Task description: Leave out the pictures and set down exactly the lines from the start of the listing through the one with "run made Wolverine", both included.

Records to process:

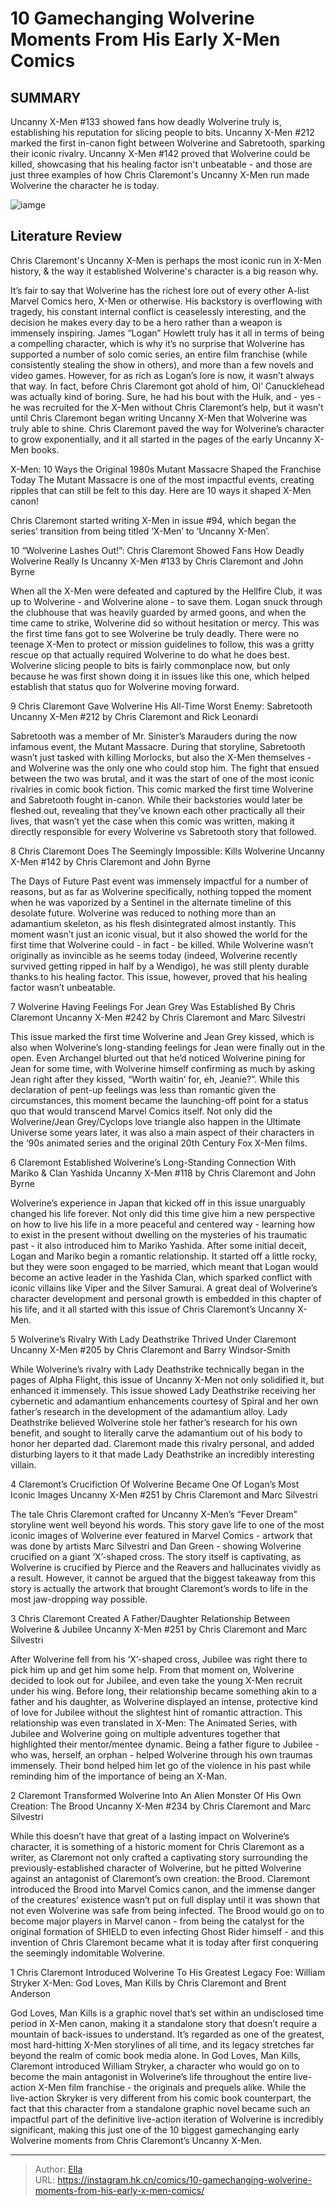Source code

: # 10 Gamechanging Wolverine Moments From His Early X-Men Comics


## SUMMARY 


Uncanny X-Men
 #133 showed fans how deadly Wolverine truly is, establishing his reputation for slicing people to bits. 
Uncanny X-Men 
#212 marked the first in-canon fight between Wolverine and Sabretooth, sparking their iconic rivalry. 
Uncanny X-Men 
#142 proved that Wolverine could be killed, showcasing that his healing factor isn&#39;t unbeatable - and those are just three examples of how Chris Claremont&#39;s 
Uncanny X-Men
 run made Wolverine the character he is today. 

![iamge](https://static1.srcdn.com/wordpress/wp-content/uploads/2023/12/10-claremont-wolverine.jpg)

## Literature Review

Chris Claremont&#39;s Uncanny X-Men is perhaps the most iconic run in X-Men history, &amp; the way it established Wolverine&#39;s character is a big reason why. 




It’s fair to say that Wolverine has the richest lore out of every other A-list Marvel Comics hero, X-Men or otherwise. His backstory is overflowing with tragedy, his constant internal conflict is ceaselessly interesting, and the decision he makes every day to be a hero rather than a weapon is immensely inspiring.
James “Logan” Howlett truly has it all in terms of being a compelling character, which is why it’s no surprise that Wolverine has supported a number of solo comic series, an entire film franchise (while consistently stealing the show in others), and more than a few novels and video games. However, for as rich as Logan’s lore is now, it wasn’t always that way. In fact, before Chris Claremont got ahold of him, Ol’ Canucklehead was actually kind of boring. Sure, he had his bout with the Hulk, and - yes - he was recruited for the X-Men without Chris Claremont’s help, but it wasn’t until Chris Claremont began writing Uncanny X-Men that Wolverine was truly able to shine. Chris Claremont paved the way for Wolverine’s character to grow exponentially, and it all started in the pages of the early Uncanny X-Men books.
            
 
 X-Men: 10 Ways the Original 1980s Mutant Massacre Shaped the Franchise Today 
The Mutant Massacre is one of the most impactful events, creating ripples that can still be felt to this day. Here are 10 ways it shaped X-Men canon! 



Chris Claremont started writing X-Men in issue #94, which began the series’ transition from being titled ‘X-Men’ to ‘Uncanny X-Men’. 










 








 10  “Wolverine Lashes Out!”: Chris Claremont Showed Fans How Deadly Wolverine Really Is 
Uncanny X-Men #133 by Chris Claremont and John Byrne


 







When all the X-Men were defeated and captured by the Hellfire Club, it was up to Wolverine - and Wolverine alone - to save them. Logan snuck through the clubhouse that was heavily guarded by armed goons, and when the time came to strike, Wolverine did so without hesitation or mercy. This was the first time fans got to see Wolverine be truly deadly.
There were no teenage X-Men to protect or mission guidelines to follow, this was a gritty rescue op that actually required Wolverine to do what he does best. Wolverine slicing people to bits is fairly commonplace now, but only because he was first shown doing it in issues like this one, which helped establish that status quo for Wolverine moving forward.





 9  Chris Claremont Gave Wolverine His All-Time Worst Enemy: Sabretooth 
Uncanny X-Men #212 by Chris Claremont and Rick Leonardi


 







Sabretooth was a member of Mr. Sinister’s Marauders during the now infamous event, the Mutant Massacre. During that storyline, Sabretooth wasn’t just tasked with killing Morlocks, but also the X-Men themselves - and Wolverine was the only one who could stop him. The fight that ensued between the two was brutal, and it was the start of one of the most iconic rivalries in comic book fiction.
This comic marked the first time Wolverine and Sabretooth fought in-canon. While their backstories would later be fleshed out, revealing that they’ve known each other practically all their lives, that wasn’t yet the case when this comic was written, making it directly responsible for every Wolverine vs Sabretooth story that followed.





 8  Chris Claremont Does The Seemingly Impossible: Kills Wolverine 
Uncanny X-Men #142 by Chris Claremont and John Byrne


 







The Days of Future Past event was immensely impactful for a number of reasons, but as far as Wolverine specifically, nothing topped the moment when he was vaporized by a Sentinel in the alternate timeline of this desolate future. Wolverine was reduced to nothing more than an adamantium skeleton, as his flesh disintegrated almost instantly.
This moment wasn’t just an iconic visual, but it also showed the world for the first time that Wolverine could - in fact - be killed. While Wolverine wasn’t originally as invincible as he seems today (indeed, Wolverine recently survived getting ripped in half by a Wendigo), he was still plenty durable thanks to his healing factor. This issue, however, proved that his healing factor wasn’t unbeatable.





 7  Wolverine Having Feelings For Jean Grey Was Established By Chris Claremont 
Uncanny X-Men #242 by Chris Claremont and Marc Silvestri
        

This issue marked the first time Wolverine and Jean Grey kissed, which is also when Wolverine’s long-standing feelings for Jean were finally out in the open. Even Archangel blurted out that he’d noticed Wolverine pining for Jean for some time, with Wolverine himself confirming as much by asking Jean right after they kissed, “Worth waitin’ for, eh, Jeanie?”.
While this declaration of pent-up feelings was less than romantic given the circumstances, this moment became the launching-off point for a status quo that would transcend Marvel Comics itself. Not only did the Wolverine/Jean Grey/Cyclops love triangle also happen in the Ultimate Universe some years later, it was also a main aspect of their characters in the ‘90s animated series and the original 20th Century Fox X-Men films.





 6  Claremont Established Wolverine’s Long-Standing Connection With Mariko &amp; Clan Yashida 
Uncanny X-Men #118 by Chris Claremont and John Byrne
        

Wolverine’s experience in Japan that kicked off in this issue unarguably changed his life forever. Not only did this time give him a new perspective on how to live his life in a more peaceful and centered way - learning how to exist in the present without dwelling on the mysteries of his traumatic past - it also introduced him to Mariko Yashida. After some initial deceit, Logan and Mariko begin a romantic relationship. It started off a little rocky, but they were soon engaged to be married, which meant that Logan would become an active leader in the Yashida Clan, which sparked conflict with iconic villains like Viper and the Silver Samurai.
A great deal of Wolverine’s character development and personal growth is embedded in this chapter of his life, and it all started with this issue of Chris Claremont’s Uncanny X-Men.





 5  Wolverine’s Rivalry With Lady Deathstrike Thrived Under Claremont 
Uncanny X-Men #205 by Chris Claremont and Barry Windsor-Smith
        

While Wolverine’s rivalry with Lady Deathstrike technically began in the pages of Alpha Flight, this issue of Uncanny X-Men not only solidified it, but enhanced it immensely. This issue showed Lady Deathstrike receiving her cybernetic and adamantium enhancements courtesy of Spiral and her own father’s research in the development of the adamantium alloy. Lady Deathstrike believed Wolverine stole her father’s research for his own benefit, and sought to literally carve the adamantium out of his body to honor her departed dad.
Claremont made this rivalry personal, and added disturbing layers to it that made Lady Deathstrike an incredibly interesting villain.





 4  Claremont’s Crucifiction Of Wolverine Became One Of Logan’s Most Iconic Images 
Uncanny X-Men #251 by Chris Claremont and Marc Silvestri
        

The tale Chris Claremont crafted for Uncanny X-Men’s “Fever Dream” storyline went well beyond his words. This story gave life to one of the most iconic images of Wolverine ever featured in Marvel Comics - artwork that was done by artists Marc Silvestri and Dan Green - showing Wolverine crucified on a giant ‘X’-shaped cross.
The story itself is captivating, as Wolverine is crucified by Pierce and the Reavers and hallucinates vividly as a result. However, it cannot be argued that the biggest takeaway from this story is actually the artwork that brought Claremont’s words to life in the most jaw-dropping way possible.





 3  Chris Claremont Created A Father/Daughter Relationship Between Wolverine &amp; Jubilee 
Uncanny X-Men #251 by Chris Claremont and Marc Silvestri
        

After Wolverine fell from his ‘X’-shaped cross, Jubilee was right there to pick him up and get him some help. From that moment on, Wolverine decided to look out for Jubilee, and even take the young X-Men recruit under his wing. Before long, their relationship became something akin to a father and his daughter, as Wolverine displayed an intense, protective kind of love for Jubilee without the slightest hint of romantic attraction. This relationship was even translated in X-Men: The Animated Series, with Jubilee and Wolverine going on multiple adventures together that highlighted their mentor/mentee dynamic.
Being a father figure to Jubilee - who was, herself, an orphan - helped Wolverine through his own traumas immensely. Their bond helped him let go of the violence in his past while reminding him of the importance of being an X-Man.





 2  Claremont Transformed Wolverine Into An Alien Monster Of His Own Creation: The Brood 
Uncanny X-Men #234 by Chris Claremont and Marc Silvestri
        

While this doesn’t have that great of a lasting impact on Wolverine’s character, it is something of a historic moment for Chris Claremont as a writer, as Claremont not only crafted a captivating story surrounding the previously-established character of Wolverine, but he pitted Wolverine against an antagonist of Claremont’s own creation: the Brood. Claremont introduced the Brood into Marvel Comics canon, and the immense danger of the creatures’ existence wasn’t put on full display until it was shown that not even Wolverine was safe from being infected.
The Brood would go on to become major players in Marvel canon - from being the catalyst for the original formation of SHIELD to even infecting Ghost Rider himself - and this invention of Chris Claremont became what it is today after first conquering the seemingly indomitable Wolverine.





 1  Chris Claremont Introduced Wolverine To His Greatest Legacy Foe: William Stryker 
X-Men: God Loves, Man Kills by Chris Claremont and Brent Anderson
        

God Loves, Man Kills is a graphic novel that’s set within an undisclosed time period in X-Men canon, making it a standalone story that doesn’t require a mountain of back-issues to understand. It’s regarded as one of the greatest, most hard-hitting X-Men storylines of all time, and its legacy stretches far beyond the realm of comic book media alone. In God Loves, Man Kills, Claremont introduced William Stryker, a character who would go on to become the main antagonist in Wolverine’s life throughout the entire live-action X-Men film franchise - the originals and prequels alike.
While the live-action Skryker is very different from his comic book counterpart, the fact that this character from a standalone graphic novel became such an impactful part of the definitive live-action iteration of Wolverine is incredibly significant, making this just one of the 10 biggest gamechanging early Wolverine moments from Chris Claremont’s Uncanny X-Men.

---

> Author: [Ella](https://instagram.hk.cn/)  
> URL: https://instagram.hk.cn/comics/10-gamechanging-wolverine-moments-from-his-early-x-men-comics/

Output:
Source code

: # 10 Gamechanging Wolverine Moments From His Early X-Men Comics


## SUMMARY 


Uncanny X-Men
 #133 showed fans how deadly Wolverine truly is, establishing his reputation for slicing people to bits. 
Uncanny X-Men 
#212 marked the first in-canon fight between Wolverine and Sabretooth, sparking their iconic rivalry. 
Uncanny X-Men 
#142 proved that Wolverine could be killed, showcasing that his healing factor isn&#39;t unbeatable - and those are just three examples of how Chris Claremont&#39;s 
Uncanny X-Men
 run made Wolverine the character he is today. 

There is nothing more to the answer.